La police des lumières, surveiller Paris
Historien de la police urbaine
Maître de conférences en Histoire moderne à l’université Paul Valéry-Montpellier 3, Nicolas Vidoni travaille sur l’histoire des polices et l’histoire politique urbaine. Ici, il propose avec La Police des lumières un essai sur la naissance de la police à Paris, en étudiant bien sûr la lieutenance générale police, ancêtre de la préfecture de police de Paris. Il essaie de comprendre comment une institution de la monarchie s’est concilié la population et a aussi évolué en fonction d’elle.
Une police au sens large
D’abord, il s’agit de faire un peu de sémantique.
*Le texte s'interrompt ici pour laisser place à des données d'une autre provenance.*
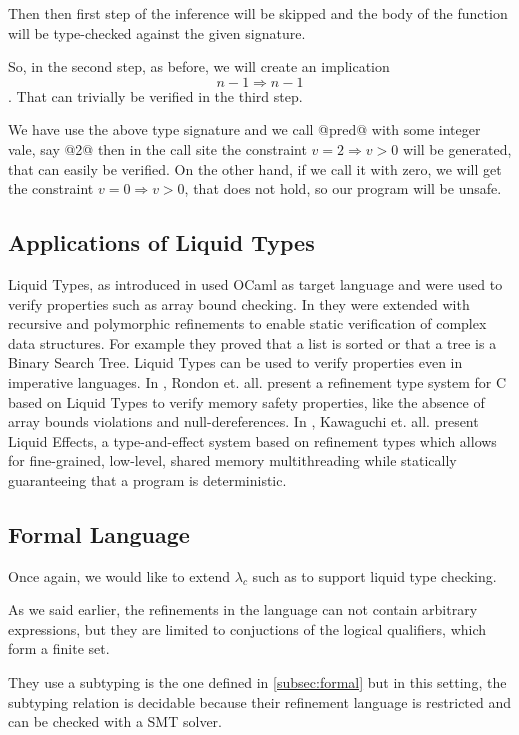 Then then first step of the inference will be skipped and the 
body of the function will be type-checked against the given signature.

So, in the second step, as before, we will create an implication
$$n-1 \Rightarrow n - 1 $$. That can trivially be verified in the third step.

We have use the above type signature and we call @pred@ with some integer vale, say @2@
then in the call site the constraint $v = 2 \Rightarrow v >0$ will be generated, 
that can easily be verified.
%
On the other hand, if we call it with zero, we will get the constraint
$v = 0 \Rightarrow v >0$, that does not hold, 
so our program will be unsafe.

\subsection{Applications of Liquid Types}

Liquid Types, as introduced in \cite{LiquidPLDI08} used OCaml as target language
and were used to verify properties such as array bound checking.
In \cite{LiquidPLDI09} they were extended with recursive and polymorphic refinements
to enable static verification of complex data structures. For example they proved
that a list is sorted or that a tree is a Binary Search Tree.
%
Liquid Types can be used to verify properties even in imperative languages.
In \cite{Rondon10}, Rondon et. all. present a refinement type system for
C based on Liquid Types to verify memory safety properties, 
like the absence of array bounds violations
and null-dereferences.
In \cite{Kawaguchi12},
Kawaguchi et. all. present Liquid Effects, a type-and-effect system based on refinement types
which allows for fine-grained, low-level, shared memory multithreading while statically guaranteeing that a program is deterministic. 

\subsection{Formal Language}
Once again, we would like to extend $\lambda_c$ such as to support liquid type checking.

As we said earlier, the refinements in the language 
can not contain arbitrary expressions, but they are limited
to conjuctions of the logical qualifiers, which form a finite set.

They use a subtyping is the one defined in \ref{subsec:formal} 
but in this setting,  
the subtyping relation is decidable
because their refinement language is restricted
and can be checked with a SMT solver.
La notion de « police » recoupe le maintien de l’ordre mais aussi la propreté des rues, l’éclairage public, la numérotation des maisons, la connaissance de l’espace urbain. Une notion protéiforme donc, en accord avec la définition du mot grec « polis », rapporté à une ville dont la population est évalué à un demi-million de personnes, la plus peuplée d’Europe à l’époque. Et cette ville fait peur, les élites se souvenant de la Fronde ou des émeutes de la Ligue.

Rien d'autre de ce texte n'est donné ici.